What the exercise asks:
Produce a copy of every line in the records that holds the string "learning".

-- -- --

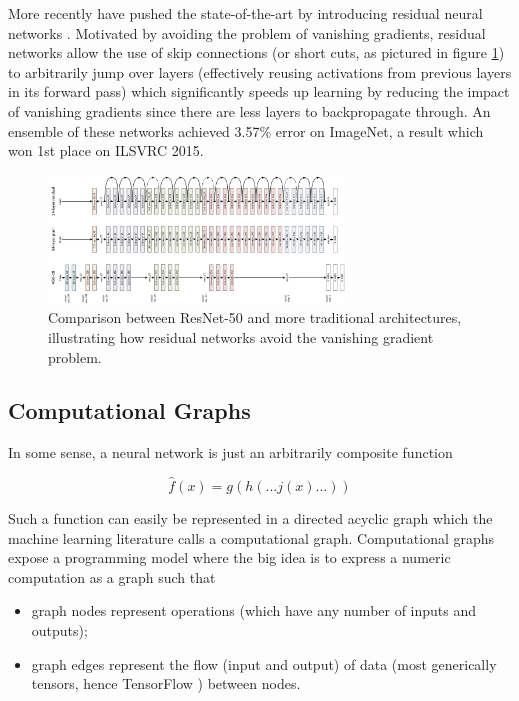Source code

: More recently \citeauthor{resnet} have pushed the state-of-the-art by introducing residual neural networks \cite{resnet}. Motivated by avoiding the problem of vanishing gradients, residual networks allow the use of skip connections (or short cuts, as pictured in figure \ref{fig:resnet50}) to arbitrarily jump over layers (effectively reusing activations from previous layers in its forward pass) which significantly speeds up learning by reducing the impact of vanishing gradients since there are less layers to backpropagate through. An ensemble of these networks achieved 3.57\% error on ImageNet, a result which won 1st place on \ac{ILSVRC} 2015.

\begin{figure}[ht]
    \centering
    \includegraphics[width=0.7\textwidth]{figs/resnet50.png}
    \caption{Comparison between ResNet-50 and more traditional architectures, illustrating how residual networks avoid the vanishing gradient problem.}
    \label{fig:resnet50}
\end{figure}

\subsection{Computational Graphs}

In some sense, a neural network is just an arbitrarily composite function

$$
\hat{f}(x) = g(h( ... j(x) ... ))
$$

Such a function can easily be represented in a directed acyclic graph which the machine learning literature calls a computational graph. Computational graphs expose a programming model where the big idea is to express a numeric computation as a graph such that

\begin{itemize}
    \item graph nodes represent operations (which have any number of inputs and outputs);
    \item graph edges represent the flow (input and output) of data (most generically tensors, hence TensorFlow \cite{tensorflow}) between nodes.
\end{itemize}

-- -- --

Final answer:
: More recently \citeauthor{resnet} have pushed the state-of-the-art by introducing residual neural networks \cite{resnet}. Motivated by avoiding the problem of vanishing gradients, residual networks allow the use of skip connections (or short cuts, as pictured in figure \ref{fig:resnet50}) to arbitrarily jump over layers (effectively reusing activations from previous layers in its forward pass) which significantly speeds up learning by reducing the impact of vanishing gradients since there are less layers to backpropagate through. An ensemble of these networks achieved 3.57\% error on ImageNet, a result which won 1st place on \ac{ILSVRC} 2015.
Such a function can easily be represented in a directed acyclic graph which the machine learning literature calls a computational graph. Computational graphs expose a programming model where the big idea is to express a numeric computation as a graph such that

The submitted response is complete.